§ **TASK INSTRUCTIONS**
Go through the entries below. Copy out every line that contains "Failed".

Collected data
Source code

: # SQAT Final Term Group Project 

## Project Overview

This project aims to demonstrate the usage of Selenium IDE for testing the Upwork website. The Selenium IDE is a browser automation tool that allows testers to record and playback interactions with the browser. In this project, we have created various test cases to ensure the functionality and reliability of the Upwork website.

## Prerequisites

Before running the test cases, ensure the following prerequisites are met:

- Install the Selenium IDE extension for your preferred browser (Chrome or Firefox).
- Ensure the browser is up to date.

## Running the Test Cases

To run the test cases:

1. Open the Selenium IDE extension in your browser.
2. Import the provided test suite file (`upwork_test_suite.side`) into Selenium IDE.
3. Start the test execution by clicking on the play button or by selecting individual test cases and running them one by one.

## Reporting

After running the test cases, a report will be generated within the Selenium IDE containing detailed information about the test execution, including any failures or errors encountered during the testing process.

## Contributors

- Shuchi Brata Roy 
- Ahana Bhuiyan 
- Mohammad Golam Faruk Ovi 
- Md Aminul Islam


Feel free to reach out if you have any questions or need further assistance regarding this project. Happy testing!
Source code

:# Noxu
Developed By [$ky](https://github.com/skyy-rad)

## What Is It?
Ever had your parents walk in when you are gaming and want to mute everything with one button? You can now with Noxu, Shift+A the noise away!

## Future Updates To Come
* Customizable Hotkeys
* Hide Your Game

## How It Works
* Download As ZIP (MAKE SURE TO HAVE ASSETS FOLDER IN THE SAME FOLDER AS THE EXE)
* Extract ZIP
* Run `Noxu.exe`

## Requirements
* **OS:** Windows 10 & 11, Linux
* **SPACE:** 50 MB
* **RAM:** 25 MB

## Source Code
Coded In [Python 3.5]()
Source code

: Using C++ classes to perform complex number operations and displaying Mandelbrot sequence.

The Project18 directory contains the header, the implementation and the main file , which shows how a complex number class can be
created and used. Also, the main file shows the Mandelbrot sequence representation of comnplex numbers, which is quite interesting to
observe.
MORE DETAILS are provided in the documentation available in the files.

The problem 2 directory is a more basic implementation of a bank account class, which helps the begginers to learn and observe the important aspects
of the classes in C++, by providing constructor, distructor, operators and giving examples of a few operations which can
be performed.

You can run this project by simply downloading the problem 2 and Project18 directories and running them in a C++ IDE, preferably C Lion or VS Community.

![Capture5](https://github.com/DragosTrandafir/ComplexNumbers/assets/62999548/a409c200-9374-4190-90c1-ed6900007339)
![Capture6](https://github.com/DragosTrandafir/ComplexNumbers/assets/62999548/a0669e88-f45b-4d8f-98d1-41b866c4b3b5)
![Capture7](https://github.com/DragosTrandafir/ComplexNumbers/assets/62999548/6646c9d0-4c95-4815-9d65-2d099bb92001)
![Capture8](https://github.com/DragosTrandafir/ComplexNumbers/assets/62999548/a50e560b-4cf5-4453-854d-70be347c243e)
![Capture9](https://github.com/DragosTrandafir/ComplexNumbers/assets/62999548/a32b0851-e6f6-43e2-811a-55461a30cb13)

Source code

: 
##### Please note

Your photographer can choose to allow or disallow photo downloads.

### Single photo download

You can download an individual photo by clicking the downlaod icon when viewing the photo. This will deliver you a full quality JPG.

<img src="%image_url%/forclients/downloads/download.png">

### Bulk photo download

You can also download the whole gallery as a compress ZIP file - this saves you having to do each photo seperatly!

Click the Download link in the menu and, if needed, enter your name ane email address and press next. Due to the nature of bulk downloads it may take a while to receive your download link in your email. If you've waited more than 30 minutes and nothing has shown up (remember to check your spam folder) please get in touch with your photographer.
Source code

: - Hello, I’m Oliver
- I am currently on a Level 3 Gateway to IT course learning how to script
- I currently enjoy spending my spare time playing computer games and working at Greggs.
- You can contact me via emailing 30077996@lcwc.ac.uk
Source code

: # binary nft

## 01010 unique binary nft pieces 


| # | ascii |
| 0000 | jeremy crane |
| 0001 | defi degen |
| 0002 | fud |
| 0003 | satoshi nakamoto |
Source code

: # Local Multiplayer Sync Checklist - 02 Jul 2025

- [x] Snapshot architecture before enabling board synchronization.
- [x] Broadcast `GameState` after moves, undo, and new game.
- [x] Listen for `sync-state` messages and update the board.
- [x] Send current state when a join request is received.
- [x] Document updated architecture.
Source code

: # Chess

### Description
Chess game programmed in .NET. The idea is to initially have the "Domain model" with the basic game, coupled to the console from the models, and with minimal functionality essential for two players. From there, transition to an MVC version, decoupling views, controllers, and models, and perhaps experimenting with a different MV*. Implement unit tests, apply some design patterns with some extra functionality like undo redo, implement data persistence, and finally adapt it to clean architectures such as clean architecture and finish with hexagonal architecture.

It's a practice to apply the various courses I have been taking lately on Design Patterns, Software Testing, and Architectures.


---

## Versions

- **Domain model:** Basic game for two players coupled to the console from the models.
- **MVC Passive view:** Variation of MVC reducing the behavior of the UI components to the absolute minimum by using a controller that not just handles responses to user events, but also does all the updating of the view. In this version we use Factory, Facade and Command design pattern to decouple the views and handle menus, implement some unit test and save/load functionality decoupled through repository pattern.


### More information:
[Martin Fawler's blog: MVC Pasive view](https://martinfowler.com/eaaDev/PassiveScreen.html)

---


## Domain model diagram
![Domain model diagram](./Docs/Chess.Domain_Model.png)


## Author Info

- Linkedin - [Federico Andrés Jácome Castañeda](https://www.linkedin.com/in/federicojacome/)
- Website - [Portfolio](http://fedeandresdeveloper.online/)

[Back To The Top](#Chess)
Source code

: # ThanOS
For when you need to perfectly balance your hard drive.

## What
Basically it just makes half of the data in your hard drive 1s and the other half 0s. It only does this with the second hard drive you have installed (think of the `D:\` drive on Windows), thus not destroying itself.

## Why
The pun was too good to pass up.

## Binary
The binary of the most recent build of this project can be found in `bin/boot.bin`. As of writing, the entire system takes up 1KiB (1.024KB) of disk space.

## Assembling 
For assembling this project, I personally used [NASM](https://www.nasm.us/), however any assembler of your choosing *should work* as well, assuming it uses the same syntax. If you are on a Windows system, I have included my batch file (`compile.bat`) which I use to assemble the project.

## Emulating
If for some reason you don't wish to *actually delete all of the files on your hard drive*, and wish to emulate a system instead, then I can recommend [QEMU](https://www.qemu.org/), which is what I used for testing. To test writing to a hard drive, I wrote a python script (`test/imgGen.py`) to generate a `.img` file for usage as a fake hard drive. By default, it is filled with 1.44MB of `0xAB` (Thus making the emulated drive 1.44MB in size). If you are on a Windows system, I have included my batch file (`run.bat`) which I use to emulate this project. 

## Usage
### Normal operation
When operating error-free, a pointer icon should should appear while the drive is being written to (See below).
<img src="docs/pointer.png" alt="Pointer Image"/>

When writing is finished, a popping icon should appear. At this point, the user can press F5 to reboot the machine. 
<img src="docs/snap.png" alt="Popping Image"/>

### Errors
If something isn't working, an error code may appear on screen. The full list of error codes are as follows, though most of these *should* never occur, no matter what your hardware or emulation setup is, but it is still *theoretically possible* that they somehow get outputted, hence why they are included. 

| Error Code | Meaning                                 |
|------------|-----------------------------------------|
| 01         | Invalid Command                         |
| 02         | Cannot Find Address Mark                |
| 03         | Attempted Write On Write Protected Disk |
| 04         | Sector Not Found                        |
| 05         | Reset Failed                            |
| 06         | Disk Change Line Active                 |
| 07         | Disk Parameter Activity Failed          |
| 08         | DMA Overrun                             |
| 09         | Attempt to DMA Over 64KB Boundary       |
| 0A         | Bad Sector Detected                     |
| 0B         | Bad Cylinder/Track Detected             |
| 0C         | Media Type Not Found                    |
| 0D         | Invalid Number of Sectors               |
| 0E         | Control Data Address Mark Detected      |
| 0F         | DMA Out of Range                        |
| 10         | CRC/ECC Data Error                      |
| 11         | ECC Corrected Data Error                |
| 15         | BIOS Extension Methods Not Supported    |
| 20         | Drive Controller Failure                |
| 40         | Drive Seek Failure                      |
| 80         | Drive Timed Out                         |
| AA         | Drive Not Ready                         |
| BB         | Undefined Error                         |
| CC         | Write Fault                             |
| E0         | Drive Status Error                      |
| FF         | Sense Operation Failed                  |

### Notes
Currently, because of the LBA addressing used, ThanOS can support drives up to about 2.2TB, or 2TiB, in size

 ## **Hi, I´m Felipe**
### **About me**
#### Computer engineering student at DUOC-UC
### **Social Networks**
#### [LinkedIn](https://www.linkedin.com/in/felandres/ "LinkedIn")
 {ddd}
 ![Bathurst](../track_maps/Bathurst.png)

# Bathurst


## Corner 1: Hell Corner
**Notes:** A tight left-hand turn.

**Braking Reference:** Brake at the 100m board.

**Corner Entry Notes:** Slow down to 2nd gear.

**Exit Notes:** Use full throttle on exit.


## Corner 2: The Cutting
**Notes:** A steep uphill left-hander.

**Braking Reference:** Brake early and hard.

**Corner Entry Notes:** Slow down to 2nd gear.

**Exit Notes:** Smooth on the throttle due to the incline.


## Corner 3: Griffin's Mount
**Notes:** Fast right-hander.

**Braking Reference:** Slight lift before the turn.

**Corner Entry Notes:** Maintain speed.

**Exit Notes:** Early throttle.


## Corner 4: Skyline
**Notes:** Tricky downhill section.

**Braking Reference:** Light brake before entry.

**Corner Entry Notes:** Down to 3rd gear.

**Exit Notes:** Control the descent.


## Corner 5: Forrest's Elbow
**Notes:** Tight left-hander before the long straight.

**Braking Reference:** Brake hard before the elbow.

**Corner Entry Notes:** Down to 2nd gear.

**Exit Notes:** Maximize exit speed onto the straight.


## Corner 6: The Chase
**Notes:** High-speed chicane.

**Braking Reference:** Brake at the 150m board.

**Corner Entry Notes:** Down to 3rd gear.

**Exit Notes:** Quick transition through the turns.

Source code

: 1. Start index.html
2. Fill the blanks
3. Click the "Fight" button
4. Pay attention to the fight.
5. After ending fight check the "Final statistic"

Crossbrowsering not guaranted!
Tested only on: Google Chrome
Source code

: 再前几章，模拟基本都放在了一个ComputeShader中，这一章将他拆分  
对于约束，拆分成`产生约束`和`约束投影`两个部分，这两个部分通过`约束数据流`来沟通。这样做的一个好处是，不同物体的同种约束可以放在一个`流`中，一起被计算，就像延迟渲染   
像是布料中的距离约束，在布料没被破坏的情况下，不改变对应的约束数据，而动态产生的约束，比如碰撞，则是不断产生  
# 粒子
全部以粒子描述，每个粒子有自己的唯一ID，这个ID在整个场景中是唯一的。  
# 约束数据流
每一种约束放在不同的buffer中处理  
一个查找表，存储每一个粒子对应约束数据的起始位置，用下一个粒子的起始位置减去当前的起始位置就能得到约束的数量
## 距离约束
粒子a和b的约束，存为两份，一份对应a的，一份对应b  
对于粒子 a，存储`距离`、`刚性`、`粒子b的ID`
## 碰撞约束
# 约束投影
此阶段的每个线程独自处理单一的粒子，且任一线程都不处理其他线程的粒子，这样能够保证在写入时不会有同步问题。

§ **WRITTEN RESPONSE**
| 05         | Reset Failed                            |
| 07         | Disk Parameter Activity Failed          |
| FF         | Sense Operation Failed                  |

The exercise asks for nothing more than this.